#### WHAT THE EXERCISE ASKS
What follows is a set of entries. Repeat them exactly, but not their pictures.

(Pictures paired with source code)

----

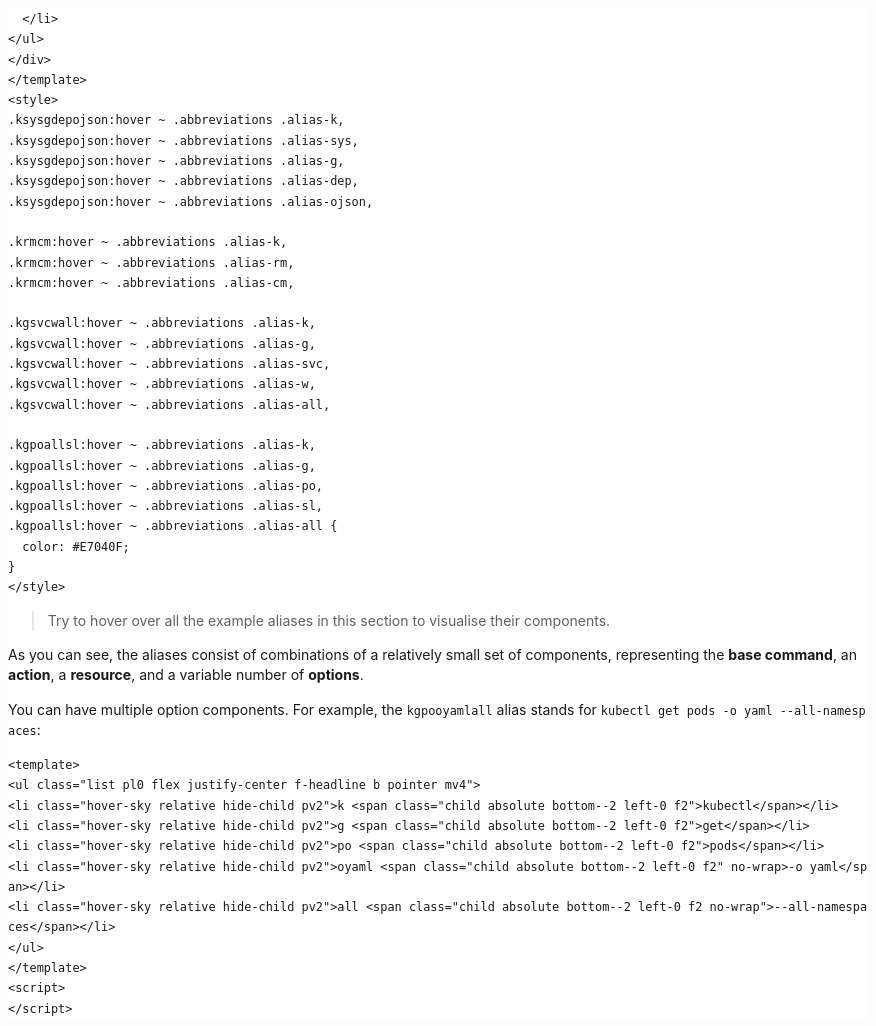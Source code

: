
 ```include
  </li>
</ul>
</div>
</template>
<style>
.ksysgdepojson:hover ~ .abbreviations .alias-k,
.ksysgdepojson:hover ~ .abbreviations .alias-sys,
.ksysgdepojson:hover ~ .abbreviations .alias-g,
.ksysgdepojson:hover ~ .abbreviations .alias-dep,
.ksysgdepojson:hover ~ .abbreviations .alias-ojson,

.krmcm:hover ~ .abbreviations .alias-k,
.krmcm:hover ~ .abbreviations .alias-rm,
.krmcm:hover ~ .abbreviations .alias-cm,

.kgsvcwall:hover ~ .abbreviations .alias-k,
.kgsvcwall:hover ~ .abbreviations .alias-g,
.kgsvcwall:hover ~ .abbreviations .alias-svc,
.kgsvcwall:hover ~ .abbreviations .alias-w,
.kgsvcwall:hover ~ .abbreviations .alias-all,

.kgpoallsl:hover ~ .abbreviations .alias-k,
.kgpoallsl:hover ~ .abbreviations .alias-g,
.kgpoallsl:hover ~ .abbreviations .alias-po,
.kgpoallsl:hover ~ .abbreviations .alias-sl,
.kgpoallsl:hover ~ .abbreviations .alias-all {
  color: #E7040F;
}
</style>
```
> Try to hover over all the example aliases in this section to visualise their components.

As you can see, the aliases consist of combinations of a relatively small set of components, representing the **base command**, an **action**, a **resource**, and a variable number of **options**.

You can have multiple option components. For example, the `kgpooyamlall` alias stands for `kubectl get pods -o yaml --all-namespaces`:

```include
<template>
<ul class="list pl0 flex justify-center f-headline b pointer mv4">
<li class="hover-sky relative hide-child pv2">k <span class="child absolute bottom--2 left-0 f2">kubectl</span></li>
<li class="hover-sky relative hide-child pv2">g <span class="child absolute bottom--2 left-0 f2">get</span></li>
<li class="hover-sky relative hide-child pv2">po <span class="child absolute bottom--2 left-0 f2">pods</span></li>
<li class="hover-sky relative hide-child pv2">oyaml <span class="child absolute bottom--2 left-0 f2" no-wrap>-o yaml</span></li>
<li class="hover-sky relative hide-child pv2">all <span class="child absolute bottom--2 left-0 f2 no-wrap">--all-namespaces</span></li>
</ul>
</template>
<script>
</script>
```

----

#### REPLY
Source code

:
 ```include
  </li>
</ul>
</div>
</template>
<style>
.ksysgdepojson:hover ~ .abbreviations .alias-k,
.ksysgdepojson:hover ~ .abbreviations .alias-sys,
.ksysgdepojson:hover ~ .abbreviations .alias-g,
.ksysgdepojson:hover ~ .abbreviations .alias-dep,
.ksysgdepojson:hover ~ .abbreviations .alias-ojson,

.krmcm:hover ~ .abbreviations .alias-k,
.krmcm:hover ~ .abbreviations .alias-rm,
.krmcm:hover ~ .abbreviations .alias-cm,

.kgsvcwall:hover ~ .abbreviations .alias-k,
.kgsvcwall:hover ~ .abbreviations .alias-g,
.kgsvcwall:hover ~ .abbreviations .alias-svc,
.kgsvcwall:hover ~ .abbreviations .alias-w,
.kgsvcwall:hover ~ .abbreviations .alias-all,

.kgpoallsl:hover ~ .abbreviations .alias-k,
.kgpoallsl:hover ~ .abbreviations .alias-g,
.kgpoallsl:hover ~ .abbreviations .alias-po,
.kgpoallsl:hover ~ .abbreviations .alias-sl,
.kgpoallsl:hover ~ .abbreviations .alias-all {
  color: #E7040F;
}
</style>
```
> Try to hover over all the example aliases in this section to visualise their components.

As you can see, the aliases consist of combinations of a relatively small set of components, representing the **base command**, an **action**, a **resource**, and a variable number of **options**.

You can have multiple option components. For example, the `kgpooyamlall` alias stands for `kubectl get pods -o yaml --all-namespaces`:

```include
<template>
<ul class="list pl0 flex justify-center f-headline b pointer mv4">
<li class="hover-sky relative hide-child pv2">k <span class="child absolute bottom--2 left-0 f2">kubectl</span></li>
<li class="hover-sky relative hide-child pv2">g <span class="child absolute bottom--2 left-0 f2">get</span></li>
<li class="hover-sky relative hide-child pv2">po <span class="child absolute bottom--2 left-0 f2">pods</span></li>
<li class="hover-sky relative hide-child pv2">oyaml <span class="child absolute bottom--2 left-0 f2" no-wrap>-o yaml</span></li>
<li class="hover-sky relative hide-child pv2">all <span class="child absolute bottom--2 left-0 f2 no-wrap">--all-namespaces</span></li>
</ul>
</template>
<script>
</script>
```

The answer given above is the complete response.